I returned the smile. “If I give you the quest to take me on It’s a Small World, would you?”

He frowned. “No dancing dolls. A man has his limits.”

“Want to go home then?” I ask.

“Yes.”

“Good. Your place or mine?”

“You’re trying to seduce me, aren’t you?”

I shrugged. “You’ll give in sooner or later. A man does have his limits, just as you said. I’m not going to change my stance.”

His arms tightened around me. “Neither am I.”

My chin came up. I was rising to the challenge. “So I guess the person who is the most stubborn will win out?”

“It seems that way.”

We left shortly after that and shared a quiet drive home. William pulled up to my curb, but I didn’t get out right away. A half-hour—and a heated make-out session—later, I got out of the car, admitting temporary defeat in my quest to get him upstairs.

Normally, he would have walked me to my door, but tonight, I noticed that he didn’t even offer.

Maybe I was getting closer than I thought.

 

 

Chapter 20

William

She really has no idea how close she is.

I’m trying to hide it, but every time it’s getting harder and harder to say no.

Because as I spend time with her, I realize that she’s more than a beautiful face and a lovely body. She’s strength and compassion. She’s a fierce advocate for those who can’t stand up for themselves.

And she cares. The last time I was at her house, I noticed a copy of Thinking In Pictures by Temple Grandin in her room. Grandin is a well-known spokesperson for people with autism, because she herself has Aspergers and has succeeded greatly in her chosen field. Without even saying anything to me, Jenna had obtained a copy of her book to read. I can only assume it’s so that she’ll have a better understanding of how my brain works.

But is it just a means to an end? Does she want her tiara back so badly that she’s willing to do anything to help me get it for her? And if so, where does that leave me once I succeed?

These are a few of the questions I’m considering while training with my European martial arts instructor the following Saturday. As usual, Adam has come to help out. He usually stays for an hour, but today he’s here longer because Jordan has decided to join us. And as much as I hate to admit it, Jordan is surprisingly good for a beginner. He has amazing balance from his years on a surfboard, and he is likely a natural athlete, whereas I am not. I’ve had to train and work hard to compensate.

We’re taking a water break when Jordan asks me how things are going with Jenna. I shoot him a sidelong glance as I wipe my face with a towel. I have no idea what Jordan’s motive is based on his tone of voice. Even though I’ve known him a long time, Jordan is harder for me to read than others.

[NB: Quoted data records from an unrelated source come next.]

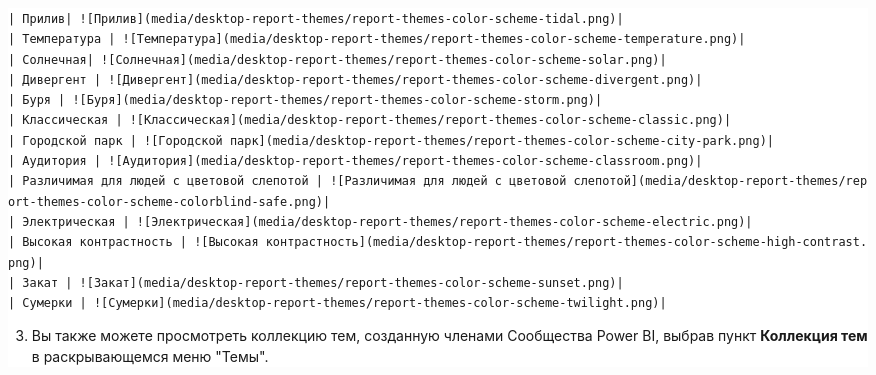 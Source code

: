     | Прилив| ![Прилив](media/desktop-report-themes/report-themes-color-scheme-tidal.png)|
    | Температура | ![Температура](media/desktop-report-themes/report-themes-color-scheme-temperature.png)|
    | Солнечная| ![Солнечная](media/desktop-report-themes/report-themes-color-scheme-solar.png)|
    | Дивергент | ![Дивергент](media/desktop-report-themes/report-themes-color-scheme-divergent.png)|
    | Буря | ![Буря](media/desktop-report-themes/report-themes-color-scheme-storm.png)|
    | Классическая | ![Классическая](media/desktop-report-themes/report-themes-color-scheme-classic.png)|
    | Городской парк | ![Городской парк](media/desktop-report-themes/report-themes-color-scheme-city-park.png)|
    | Аудитория | ![Аудитория](media/desktop-report-themes/report-themes-color-scheme-classroom.png)|
    | Различимая для людей с цветовой слепотой | ![Различимая для людей с цветовой слепотой](media/desktop-report-themes/report-themes-color-scheme-colorblind-safe.png)|
    | Электрическая | ![Электрическая](media/desktop-report-themes/report-themes-color-scheme-electric.png)|
    | Высокая контрастность | ![Высокая контрастность](media/desktop-report-themes/report-themes-color-scheme-high-contrast.png)|
    | Закат | ![Закат](media/desktop-report-themes/report-themes-color-scheme-sunset.png)|
    | Сумерки | ![Сумерки](media/desktop-report-themes/report-themes-color-scheme-twilight.png)|
    
3. Вы также можете просмотреть коллекцию тем, созданную членами Сообщества Power BI, выбрав пункт **Коллекция тем** в раскрывающемся меню "Темы".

I’m tempted to ignore him and tell him to go away because I’m still angry with him, but I remember the recent talk that I had with Adam.

“She’s helping with my enochlophobia.”

He frowns. “Ah,” he says as if he understands, though I know he doesn’t. “Hopefully her help involves multiple orgasms?”

I shake my head. “Nope, no orgasms.”

“You, uh, need any help in that department?”

I grimace at him. “Not from you.”

He starts laughing. “No, not—uh.” When he looks at my face and likely notes my disgust, he starts laughing even harder. “I wasn’t offering.”